The MTA is planning on rebuilding the concrete viaduct that connects the Broadway Line with the Myrtle Ave Line but not eliminating the bottleneck. This bottle neck can be eliminated by building a new flying junction between the Flushing Av station and Myrtle Ave station. The current local tracks would be moved outward so that two new tracks can be added between. These two new tracks would connect to both the local and express tracks. As they approach Myrtle Ave the new tracks would rise up and a new upper level station would be built over the existing Myrtle Ave station, though slightly to the west. This new station would mirror the existing station with three tracks and two island platforms. The remnants of the old Myrtle Ave El would be removed south of Broadway so that the new tracks could be extended along the abandoned trackways as they turn down Myrtle Ave. The trackways are still in good shape as they are connected to the existing junction structure. This new upper level station would serve Myrtle Ave trains exclusively and the reason for the mirrored design is so elevators could be installed to connect the platforms. Additionally a third track could be installed between the new Myrtle upper level and the existing Myrtle Ave Line. A third track was installed between Central Ave and Wyckoff Ave but was only used for storage and was removed in 1946. With an increase in trains per hour a third track may be useful for turning trains at Wyckoff Ave at rush hour or for emergencies.
A dual level station like what I am proposing has precedent throughout the NYC Subway.

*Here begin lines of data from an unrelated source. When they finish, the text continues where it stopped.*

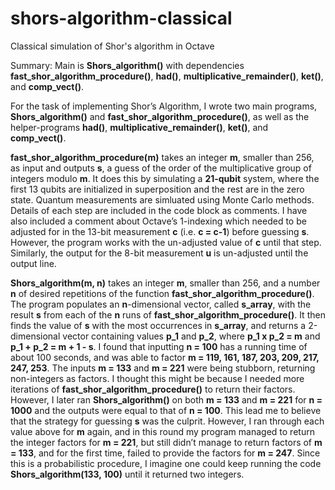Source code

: # shors-algorithm-classical
Classical simulation of Shor's algorithm in Octave

Summary: Main is **Shors_algorithm()** with dependencies **fast_shor_algorithm_procedure()**, **had()**, **multiplicative_remainder()**, **ket()**, and **comp_vect()**.

For the task of implementing Shor’s Algorithm, I wrote two main programs, **Shors_algorithm()** and **fast_shor_algorithm_procedure()**, as well as the helper-programs **had()**, **multiplicative_remainder()**, **ket()**, and **comp_vect()**.

**fast_shor_algorithm_procedure(m)** takes an integer **m**, smaller than 256, as input and outputs **s**, a guess of the order of the multiplicative group of integers modulo **m**. It does this by simulating a **21-qubit** system, where the first 13 qubits are initialized in superposition and the rest are in the zero state. Quantum measurements are simluated using Monte Carlo methods. Details of each step are included in the code block as comments. I have also included a comment about Octave’s 1-indexing which needed to be adjusted for in the 13-bit measurement **c** (i.e. **c = c-1**) before guessing **s**. However, the program works with the un-adjusted value of **c** until that step. Similarly, the output for the 8-bit measurement **u** is un-adjusted until the output line. 

**Shors_algorithm(m, n)** takes an integer **m**, smaller than 256, and a number **n** of desired repetitions of the function **fast_shor_algorithm_procedure()**. The program populates an **n**-dimensional vector, called **s_array**, with the result **s** from each of the **n** runs of **fast_shor_algorithm_procedure()**. It then finds the value of **s** with the most occurrences in **s_array**, and returns a 2-dimensional vector containing values **p_1** and **p_2**, where **p_1 x p_2 = m** and **p_1 + p_2 = m + 1 - s**. I found that inputting **n = 100** has a running time of about 100 seconds, and was able to factor **m = 119, 161, 187, 203, 209, 217, 247, 253**. The inputs **m = 133** and **m = 221** were being stubborn, returning non-integers as factors. I thought this might be because I needed more iterations of **fast_shor_algorithm_procedure()** to return their factors. However, I later ran **Shors_algorithm()** on both **m = 133** and **m = 221** for **n = 1000** and the outputs were equal to that of **n = 100**. This lead me to believe that the strategy for guessing **s** was the culprit. However, I ran through each value above for **m** again, and in this round my program managed to return the integer factors for **m = 221**, but still didn’t manage to return factors of **m = 133**, and for the first time, failed to provide the factors for **m = 247**. Since this is a probabilistic procedure, I imagine one could keep running the code **Shors_algorithm(133, 100)** until it returned two integers.

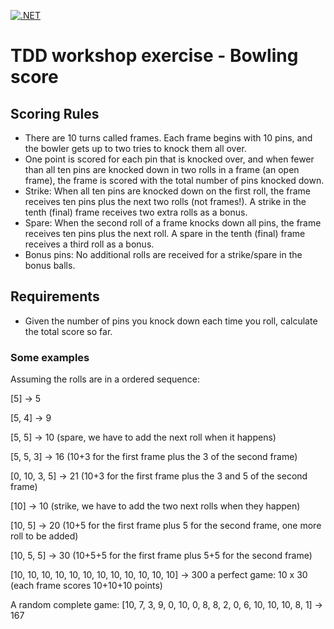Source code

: [![.NET](https://github.com/georgiosgiatsidis/tdd-bowling-score/actions/workflows/dotnet.yml/badge.svg)](https://github.com/georgiosgiatsidis/tdd-bowling-score/actions/workflows/dotnet.yml)

# TDD workshop exercise - Bowling score

## Scoring Rules
- There are 10 turns called frames. Each frame begins with 10 pins, and the bowler gets up to two tries to knock them all over.
- One point is scored for each pin that is knocked over, and when fewer than all ten pins are knocked down in two rolls in a frame (an open frame), the frame is scored with the total number of pins knocked down. 
- Strike: When all ten pins are knocked down on the first roll, the frame receives ten pins plus the next two rolls (not frames!). A strike in the tenth (final) frame receives two extra rolls as a bonus.
- Spare: When the second roll of a frame knocks down all pins, the frame receives ten pins plus the next roll. A spare in the tenth (final) frame receives a third roll as a bonus.
- Bonus pins: No additional rolls are received for a strike/spare in the bonus balls. 

## Requirements
- Given the number of pins you knock down each time you roll, calculate the total score so far.

### Some examples
Assuming the rolls are in a ordered sequence:

[5] → 5

[5, 4] → 9

[5, 5] → 10 (spare, we have to add the next roll when it happens)

[5, 5, 3] → 16 (10+3 for the first frame plus the 3 of the second frame)

[0, 10, 3, 5] → 21 (10+3 for the first frame plus the 3 and 5 of the second frame)

[10] → 10 (strike, we have to add the two next rolls when they happen)

[10, 5] → 20 (10+5 for the first frame plus 5 for the second frame, one more roll to be added)

[10, 5, 5] → 30 (10+5+5 for the first frame plus 5+5 for the second frame)

[10, 10, 10, 10, 10,
 10, 10, 10, 10, 10,
 10, 10] → 300 a perfect game: 10 x 30 (each frame scores 10+10+10 points)

A random complete game: 
[10, 7, 3, 9, 0, 10, 0, 8, 8, 2, 0, 6, 10, 10, 10, 8, 1] → 167 


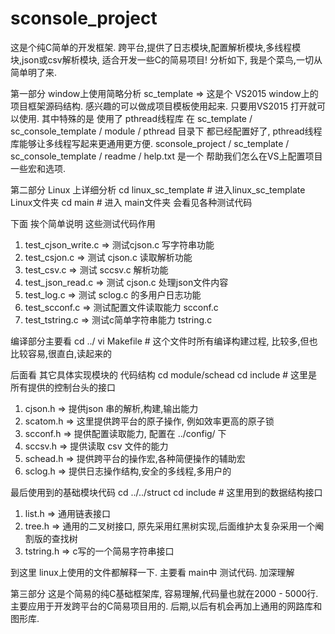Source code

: # sconsole_project
   这是个纯C简单的开发框架. 跨平台,提供了日志模块,配置解析模块,多线程模块,json或csv解析模块, 适合开发一些C的简易项目!
分析如下, 我是个菜鸟,一切从简单明了来.

第一部分 window上使用简略分析
  sc_template => 这是个 VS2015 window上的项目框架源码结构. 感兴趣的可以做成项目模板使用起来.
只要用VS2015 打开就可以使用.
  其中特殊的是 使用了 pthread线程库 在 sc_template / sc_console_template / module / pthread  目录下
  都已经配置好了, pthread线程库能够让多线程写起来更通用更方便.
  sconsole_project / sc_template / sc_console_template / readme / help.txt 是一个 帮助我们怎么在VS上配置项目一些宏和选项.


第二部分 Linux 上详细分析
  cd linux_sc_template  # 进入linux_sc_template  Linux文件夹
  cd main # 进入 main文件夹 会看见各种测试代码
  
  下面 挨个简单说明 这些测试代码作用 
  1. test_cjson_write.c => 测试cjson.c 写字符串功能
  2. test_csjon.c => 测试 cjson.c 读取解析功能
  3. test_csv.c => 测试 sccsv.c 解析功能
  4. test_json_read.c => 测试 cjson.c 处理json文件内容
  5. test_log.c => 测试 sclog.c 的多用户日志功能
  6. test_scconf.c => 测试配置文件读取能力 scconf.c
  7. test_tstring.c => 测试c简单字符串能力 tstring.c
  
  编译部分主要看 
  cd ../
  vi Makefile # 这个文件时所有编译构建过程, 比较多,但也比较容易,很直白,读起来的

  后面看 其它具体实现模块的 代码结构
  cd module/schead
  cd include # 这里是所有提供的控制台头的接口
   1. cjson.h => 提供json 串的解析,构建,输出能力
   2. scatom.h => 这里提供跨平台的原子操作, 例如效率更高的原子锁
   3. scconf.h => 提供配置读取能力, 配置在 ../config/ 下
   4. sccsv.h => 提供读取 csv 文件的能力
   5. schead.h => 提供跨平台的操作宏,各种简便操作的辅助宏
   6. sclog.h => 提供日志操作结构,安全的多线程,多用户的
  
  最后使用到的基础模块代码
  cd ../../struct
  cd include # 这里用到的数据结构接口
   1. list.h => 通用链表接口
   2. tree.h => 通用的二叉树接口, 原先采用红黑树实现,后面维护太复杂采用一个阉割版的查找树
   3. tstring.h => c写的一个简易字符串接口

  到这里 linux上使用的文件都解释一下. 主要看 main中 测试代码. 加深理解

第三部分
  这是个简易的纯C基础框架库, 容易理解,代码量也就在2000 - 5000行. 主要应用于开发跨平台的C简易项目用的.
后期,以后有机会再加上通用的网路库和图形库.

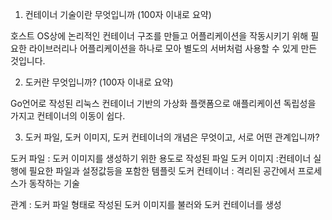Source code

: 1. 컨테이너 기술이란 무엇입니까 (100자 이내로 요약)

호스트 OS상에 논리적인 컨테이너 구조를 만들고 어플리케이션을 작동시키기 위해 필요한 라이브러리나 어플리케이션을 하나로 모아 별도의 서버처럼 사용할 수 있게 만든 것입니다.

2. 도커란 무엇입니까? (100자 이내로 요약)

Go언어로 작성된 리눅스 컨테이너 기반의 가상화 플랫폼으로 애플리케이션 독립성을 가지고 컨테이너의 이동이 쉽다.

3. 도커 파일, 도커 이미지, 도커 컨테이너의 개념은 무엇이고, 서로 어떤 관계입니까?

도커 파일 : 도커 이미지를 생성하기 위한 용도로 작성된 파일
도커 이미지 :컨테이너 실행에 필요한 파일과 설정값등을 포함한 템플릿
도커 컨테이너 : 격리된 공간에서 프로세스가 동작하는 기술

관계 : 도커 파일 형태로 작성된 도커 이미지를 불러와 도커 컨테이너를 생성
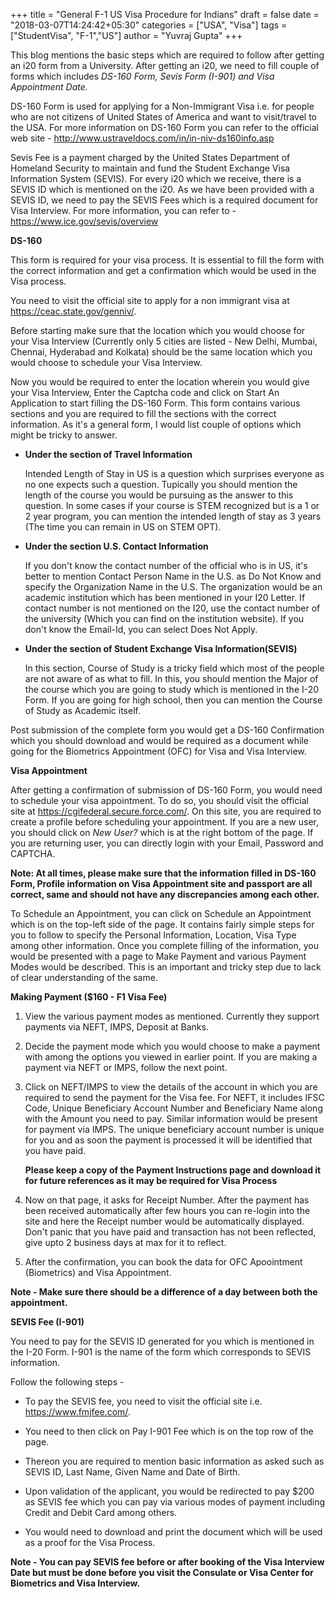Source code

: +++
title = "General F-1 US Visa Procedure for Indians"
draft = false
date = "2018-03-07T14:24:42+05:30"
categories = ["USA", "Visa"]
tags = ["StudentVisa", "F-1","US"]
author = "Yuvraj Gupta"
+++

This blog mentions the basic steps which are required to follow after getting an i20 form from a University. After getting an i20, we need to fill couple of forms which includes *DS-160 Form, Sevis Form (I-901) and Visa Appointment Date.* 

DS-160 Form is used for applying for a Non-Immigrant Visa i.e. for people who are not citizens of United States of America and want to visit/travel to the USA. For more information on DS-160 Form you can refer to the official web site - http://www.ustraveldocs.com/in/in-niv-ds160info.asp

Sevis Fee is a payment charged by the United States Department of Homeland Security to maintain and fund the Student Exchange Visa Information System (SEVIS). For every i20 which we receive, there is a SEVIS ID which is mentioned on the i20. As we have been provided with a SEVIS ID, we need to pay the SEVIS Fees which is a required document for Visa Interview. For more information, you can refer to - https://www.ice.gov/sevis/overview

**DS-160** 

This form is required for your visa process. It is essential to fill the form with the correct information and get a confirmation which would be used in the Visa process.

You need to visit the official site to apply for a non immigrant visa at https://ceac.state.gov/genniv/.

Before starting make sure that the location which you would choose for your Visa Interview (Currently only 5 cities are listed - New Delhi, Mumbai, Chennai, Hyderabad and Kolkata) should be the same location which you would choose to schedule your Visa Interview.

Now you would be required to enter the location wherein you would give your Visa Interview, Enter the Captcha code and click on Start An Application to start filling the DS-160 Form. 
This form contains various sections and you are required to fill the sections with the correct information. As it's a general form, I would list couple of options which might be tricky to answer.

*  **Under the section of Travel Information**

	Intended Length of Stay in US is a question which surprises everyone as no one expects such a question. Tupically you should mention the length of the course you would be pursuing as the answer to this question. In some cases if your course is STEM recognized but is a 1 or 2 year program, you can mention the intended length of stay as 3 years (The time you can remain in US on STEM OPT).

*  **Under the section U.S. Contact Information**

	If you don't know the contact number of the official who is in US, it's better to mention Contact Person Name in the U.S. as Do Not Know and specify the Organization Name in the U.S. The organization would be an academic institution which has been mentioned in your I20 Letter. If contact number is not mentioned on the I20, use the contact number of the university (Which you can find on the institution website). If you don't know the Email-Id, you can select Does Not Apply.

*  **Under the section of Student Exchange Visa Information(SEVIS)**

	In this section, Course of Study is a tricky field which most of the people are not aware of as what to fill. In this, you should mention the Major of the course which you are going to study which is mentioned in the I-20 Form. If you are going for high school, then you can mention the Course of Study as Academic itself.

Post submission of the complete form you would get a DS-160 Confirmation which you should download and would be required as a document while going for the Biometrics Appointment (OFC) for Visa and Visa Interview.

**Visa Appointment**

After getting a confirmation of submission of DS-160 Form, you would need to schedule your visa appointment. To do so, you should visit the official site at https://cgifederal.secure.force.com/. On this site, you are required to create a profile before scheduling your appointment. If you are a new user, you should click on *New User?* which is at the right bottom of the page. If you are returning user, you can directly login with your Email, Password and CAPTCHA.

**Note: At all times, please make sure that the information filled in DS-160 Form, Profile information on Visa Appointment site and passport are all correct, same and should not have any discrepancies among each other.**

To Schedule an Appointment, you can click on Schedule an Appointment which is on the top-left side of the page. It contains fairly simple steps for you to follow to specify the Personal Information, Location, Visa Type among other information. Once you complete filling of the information, you would be presented with a page to Make Payment and various Payment Modes would be described. This is an important and tricky step due to lack of clear understanding of the same. 

**Making Payment ($160 - F1 Visa Fee)**

1. View the various payment modes as mentioned. Currently they support payments via NEFT, IMPS, Deposit at Banks.

2. Decide the payment mode which you would choose to make a payment with among the options you viewed in earlier point. If you are making a payment via NEFT or IMPS, follow the next point.

3. Click on NEFT/IMPS to view the details of the account in which you are required to send the payment for the Visa fee. For NEFT, it includes IFSC Code, Unique Beneficiary Account Number and Beneficiary Name along with the Amount you need to pay. Similar information would be present for payment via IMPS. The unique beneficiary account number is unique for you and as soon the payment is processed it will be identified that you have paid.

	**Please keep a copy of the Payment Instructions page and download it for future references as it may be required for Visa Process**

4. Now on that page, it asks for Receipt Number. After the payment has been received automatically after few hours you can re-login into the site and here the Receipt number would be automatically displayed. Don't panic that you have paid and transaction has not been reflected, give upto 2 business days at max for it to reflect.

5. After the confirmation, you can book the data for OFC Apoointment (Biometrics) and Visa Appointment. 

**Note - Make sure there should be a difference of a day between both the appointment.**

**SEVIS Fee (I-901)**

You need to pay for the SEVIS ID generated for you which is mentioned in the I-20 Form. I-901 is the name of the form which corresponds to SEVIS information.

Follow the following steps -

*  To pay the SEVIS fee, you need to visit the official site i.e. https://www.fmjfee.com/. 

*  You need to then click on Pay I-901 Fee which is on the top row of the page. 

*  Thereon you are required to mention basic information as asked such as SEVIS ID, Last Name, Given Name and Date of Birth. 

*  Upon validation of the applicant, you would be redirected to pay $200 as SEVIS fee which you can pay via various modes of payment including Credit and Debit Card among others. 

*  You would need to download and print the document which will be used as a proof for the Visa Process.

**Note - You can pay SEVIS fee before or after booking of the Visa Interview Date but must be done before you visit the Consulate or Visa Center for Biometrics and Visa Interview.**

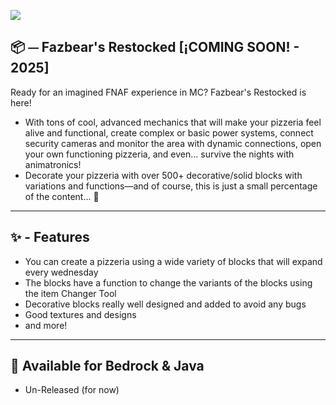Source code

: ![](https://hirxs-workshop.net/wp-content/uploads/2025/10/e0c6f89a1f31452dbc4c94d3a8282f6a.png)

## 📦 ⏤ Fazbear's Restocked __**[¡COMING SOON! - 2025]**__
Ready for an imagined FNAF experience in MC? Fazbear's Restocked is here!

- With tons of cool, advanced mechanics that will make your pizzeria feel alive and functional, create complex or basic power systems, connect security cameras and monitor the area with dynamic connections, open your own functioning pizzeria, and even... survive the nights with animatronics!
- Decorate your pizzeria with over 500+ decorative/solid blocks with variations and functions—and of course, this is just a small percentage of the content... 👀

---

## ✨ - Features
- You can create a pizzeria using a wide variety of blocks that will expand every wednesday
- The blocks have a function to change the variants of the blocks using the item Changer Tool
- Decorative blocks really well designed and added to avoid any bugs
- Good textures and designs
- and more!

---

## 🔧 Available for Bedrock & Java
- Un-Released (for now)
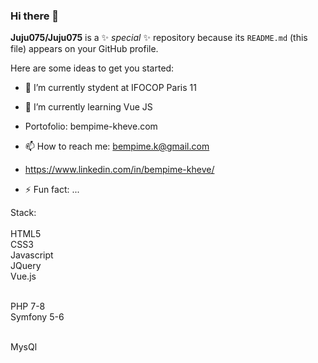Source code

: ### Hi there 👋


**Juju075/Juju075** is a ✨ _special_ ✨ repository because its `README.md` (this file) appears on your GitHub profile.

Here are some ideas to get you started:

- 🔭 I’m currently stydent at IFOCOP Paris 11
- 🌱 I’m currently learning Vue JS
- Portofolio: bempime-kheve.com
- 📫 How to reach me: bempime.k@gmail.com
- https://www.linkedin.com/in/bempime-kheve/

- ⚡ Fun fact: ...


Stack:<br><br>
HTML5<br>
CSS3<br>
Javascript<br>
JQuery<br>
Vue.js<br><br>

PHP 7-8<br>
Symfony 5-6<br><br>

MysQl<br>

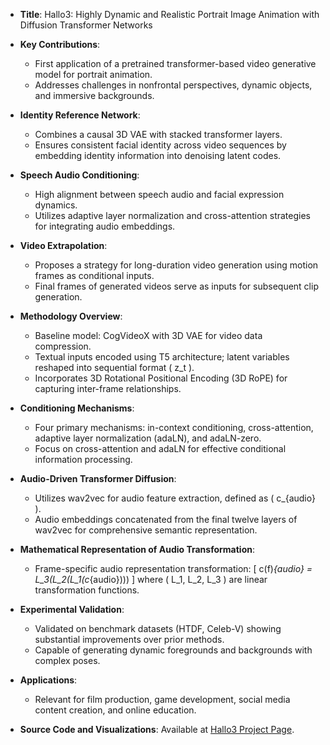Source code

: - **Title**: Hallo3: Highly Dynamic and Realistic Portrait Image Animation with Diffusion Transformer Networks

- **Key Contributions**:
  - First application of a pretrained transformer-based video generative model for portrait animation.
  - Addresses challenges in nonfrontal perspectives, dynamic objects, and immersive backgrounds.

- **Identity Reference Network**:
  - Combines a causal 3D VAE with stacked transformer layers.
  - Ensures consistent facial identity across video sequences by embedding identity information into denoising latent codes.

- **Speech Audio Conditioning**:
  - High alignment between speech audio and facial expression dynamics.
  - Utilizes adaptive layer normalization and cross-attention strategies for integrating audio embeddings.

- **Video Extrapolation**:
  - Proposes a strategy for long-duration video generation using motion frames as conditional inputs.
  - Final frames of generated videos serve as inputs for subsequent clip generation.

- **Methodology Overview**:
  - Baseline model: CogVideoX with 3D VAE for video data compression.
  - Textual inputs encoded using T5 architecture; latent variables reshaped into sequential format \( z_t \).
  - Incorporates 3D Rotational Positional Encoding (3D RoPE) for capturing inter-frame relationships.

- **Conditioning Mechanisms**:
  - Four primary mechanisms: in-context conditioning, cross-attention, adaptive layer normalization (adaLN), and adaLN-zero.
  - Focus on cross-attention and adaLN for effective conditional information processing.

- **Audio-Driven Transformer Diffusion**:
  - Utilizes wav2vec for audio feature extraction, defined as \( c_{audio} \).
  - Audio embeddings concatenated from the final twelve layers of wav2vec for comprehensive semantic representation.

- **Mathematical Representation of Audio Transformation**:
  - Frame-specific audio representation transformation: 
  \[
  c(f)_{audio} = L_3(L_2(L_1(c_{audio})))
  \]
  where \( L_1, L_2, L_3 \) are linear transformation functions.

- **Experimental Validation**:
  - Validated on benchmark datasets (HTDF, Celeb-V) showing substantial improvements over prior methods.
  - Capable of generating dynamic foregrounds and backgrounds with complex poses.

- **Applications**:
  - Relevant for film production, game development, social media content creation, and online education.

- **Source Code and Visualizations**: Available at [Hallo3 Project Page](https://fudan-generative-vision.github.io/hallo3).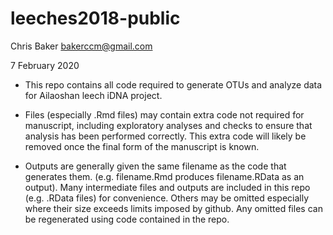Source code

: # leeches2018-public

Chris Baker
bakerccm@gmail.com

7 February 2020

- This repo contains all code required to generate OTUs and analyze data for Ailaoshan leech iDNA project.

- Files (especially .Rmd files) may contain extra code not required for manuscript, including exploratory analyses and checks to ensure that analysis has been performed correctly. This extra code will likely be removed once the final form of the manuscript is known.

- Outputs are generally given the same filename as the code that generates them. (e.g. filename.Rmd produces filename.RData as an output). Many intermediate files and outputs are included in this repo (e.g. .RData files) for convenience. Others may be omitted especially where their size exceeds limits imposed by github. Any omitted files can be regenerated using code contained in the repo.
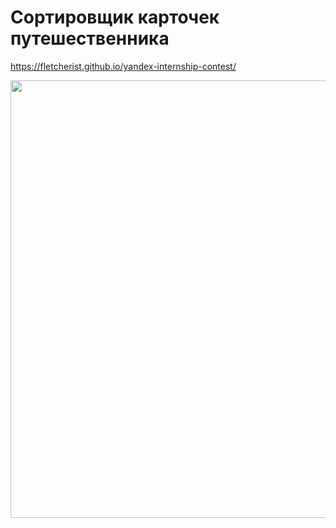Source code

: # Сортировщик карточек путешественника

https://fletcherist.github.io/yandex-internship-contest/

<img src='https://pp.userapi.com/c638826/v638826043/2ebfe/1SAlK-aWe2I.jpg' height=700 />
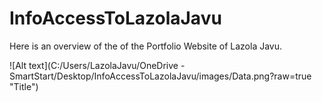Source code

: # InfoAccessToLazolaJavu
Here is an overview of the of the Portfolio Website of Lazola Javu. 


![Alt text](C:/Users/LazolaJavu/OneDrive - SmartStart/Desktop/InfoAccessToLazolaJavu/images/Data.png?raw=true "Title")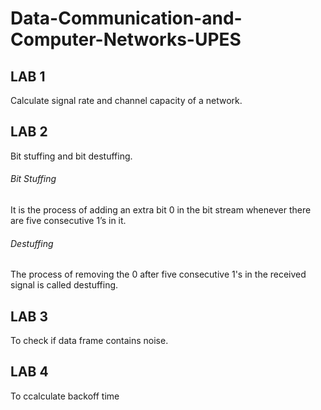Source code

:# Data-Communication-and-Computer-Networks-UPES
 
## LAB 1 ##
Calculate signal rate and channel capacity of a network.

## LAB 2 ##
Bit stuffing and bit destuffing.

###### Bit Stuffing 
It is the process of adding an extra bit 0 in the bit stream whenever there are five 
consecutive 1’s in it.
###### Destuffing 
The process of removing the 0 after five consecutive 1's in the received signal is called 
destuffing.

## LAB 3 ##
To check if data frame contains noise.

## LAB 4 ##
To ccalculate backoff time
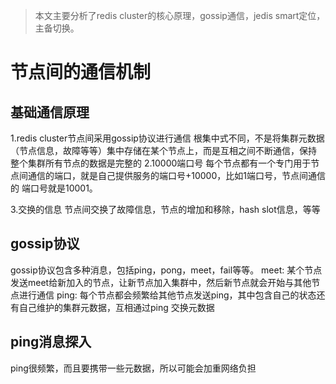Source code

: > 本文主要分析了redis cluster的核心原理，gossip通信，jedis smart定位，主备切换。
# 节点间的通信机制
## 基础通信原理
1.redis cluster节点间采用gossip协议进行通信
  根集中式不同，不是将集群元数据（节点信息，故障等等）集中存储在某个节点上，而是互相之间不断通信，保持
  整个集群所有节点的数据是完整的
2.10000端口号
  每个节点都有一个专门用于节点间通信的端口，就是自己提供服务的端口号+10000，比如1端口号，节点间通信的
  端口号就是10001。

3.交换的信息
  节点间交换了故障信息，节点的增加和移除，hash slot信息，等等

## gossip协议
  gossip协议包含多种消息，包括ping，pong，meet，fail等等。
  meet: 某个节点发送meet给新加入的节点，让新节点加入集群中，然后新节点就会开始与其他节点进行通信
  ping: 每个节点都会频繁给其他节点发送ping，其中包含自己的状态还有自己维护的集群元数据，互相通过ping
  交换元数据

## ping消息探入
   ping很频繁，而且要携带一些元数据，所以可能会加重网络负担

##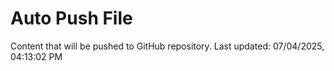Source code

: # Auto Push File

Content that will be pushed to GitHub repository.
Last updated: 07/04/2025, 04:13:02 PM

At West 8 St on the Brighton Beach Line (Q train) and the Culver Line (F train) each train has a separate level with the Q train rising up to the upper level exactly how the new Myrtle Ave connection would do so. Historically at Gun Hill Rd on the White Plains Line (2/5 trains) there was a similar connection with the now demolished 3rd Ave El with each line on a separate level and then merging north of the station. Not only does this design eliminate trains having to pass in front of one another but in the case of Myrtle Ave the sharp 90 degree curve would be eliminated so trains can turn faster and safer, not to mention the reduced wear and tear as well as noise.
The repairs the MTA is undertaking next year are part of a larger recovery plan and not part of any long range strategy. As time is of the essence when it comes to the Canarsie Tubes I cannot fault the MTA for deciding to go for the quick option for rebuilding the Myrtle Ave connection. But as more and more people move into central and northern Brooklyn the limitations of our existing infrastructure are becoming apparent.